A Photograph of Gabriel Fauré with an orange background and his name written in a purple font

Gabriel Fauré (1845 – 1924) and the Renaissance of French Music


The centenary of Fauré’s death is a moment to reflect on his influence in driving forward the renaissance of French music, in the decades after the defeat of the French army during the endgame of the Franco-Prussian war, 1870-71. When he was born Chopin was still composing but by the time of his death he knew the music of the Second Viennese School - Schoenberg, Berg and Webern and he knew Jazz.

 

As a nine-year-old he was sent to the Niedermeyer School for church music in Paris where he came under the influence of his piano teacher, the dynamic composer Camille Saint-Saëns and he remained close to Saint-Saëns all his life. Fauré was a complex character; sometimes dreamy or depressive, he was diplomatic, always charming and definitely a party animal!
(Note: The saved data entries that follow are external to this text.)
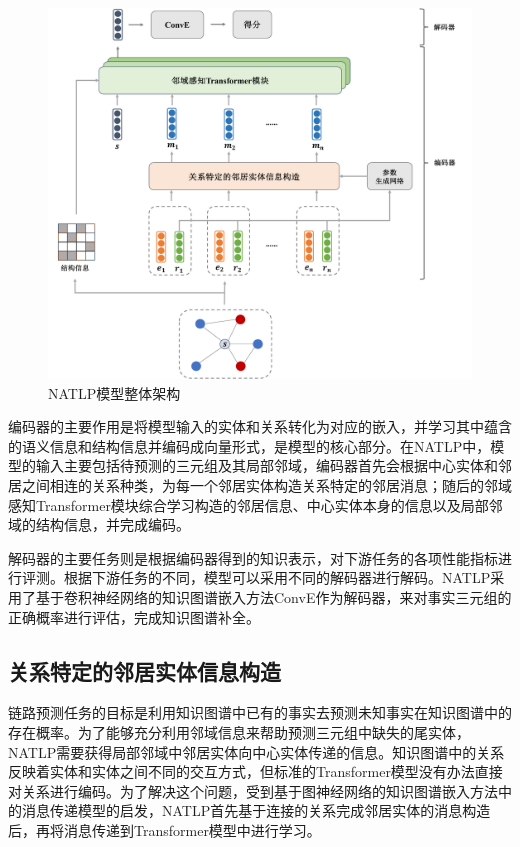 \begin{figure}[htb]
  \centerline{\includegraphics[width=1\textwidth]{pic/architecture.pdf}}
  \caption{NATLP模型整体架构}
  \label{architecture}
\end{figure}

编码器的主要作用是将模型输入的实体和关系转化为对应的嵌入，并学习其中蕴含的语义信息和结构信息并编码成向量形式，是模型的核心部分。在NATLP中，模型的输入主要包括待预测的三元组及其局部邻域，编码器首先会根据中心实体和邻居之间相连的关系种类，为每一个邻居实体构造关系特定的邻居消息；随后的邻域感知Transformer模块综合学习构造的邻居信息、中心实体本身的信息以及局部邻域的结构信息，并完成编码。

解码器的主要任务则是根据编码器得到的知识表示，对下游任务的各项性能指标进行评测。根据下游任务的不同，模型可以采用不同的解码器进行解码。NATLP采用了基于卷积神经网络的知识图谱嵌入方法ConvE作为解码器，来对事实三元组的正确概率进行评估，完成知识图谱补全。

\subsection{关系特定的邻居实体信息构造}

链路预测任务的目标是利用知识图谱中已有的事实去预测未知事实在知识图谱中的存在概率。为了能够充分利用邻域信息来帮助预测三元组中缺失的尾实体，NATLP需要获得局部邻域中邻居实体向中心实体传递的信息。知识图谱中的关系反映着实体和实体之间不同的交互方式，但标准的Transformer模型没有办法直接对关系进行编码。为了解决这个问题，受到基于图神经网络的知识图谱嵌入方法中的消息传递模型的启发，NATLP首先基于连接的关系完成邻居实体的消息构造后，再将消息传递到Transformer模型中进行学习。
Fauré's music was characterised from the start by an innate sense of balance and beauty. Its purity of sound derived from the plainsong and Renaissance church music he studied at the Niedermeyer School.

 

Fauré's style was continually evolving. In the mid−1890s he had a liberating love affair with Emma Bardac (who later became Claude Debussy’s second wife) and around this time his  works became more concentrated, abstract and exploratory.  During the last twenty years of his life, he shared with Beethoven a composer’s worst fate of increasing deafness so that he never heard the music of his extraordinary ‘Indian Summer’. Freed from his duties as Director of the Paris Conservatoire he devoted himself to composing, finding new  music welling up from his inner core, the soul that he believed in all his life. With both Beethoven and Fauré, as their outer ears declined so their inner ears took them to the depths of their creative source, a cosmos that lay within, finding strange new music never heard before. In Fauré’s case this included his Piano Trio, his Second Piano Quintet, late song cycles including the radiant L’horizon chimérique, the Second Cello Sonata Cello Sonata, Op. 117 (1921) and his final work completed shortly before he died, his String Quartet in E minor, Op. 121 - the only chamber music piece he composed without a piano.

 

In contrast with the charm of his earlier music, his works from this period are sometimes elusive and withdrawn in character, and at other times impassioned. This evolution in Fauré's music tracked closely and shaped the emergence of a distinct modern French school which particularly through Debussy reached out to a whole new world.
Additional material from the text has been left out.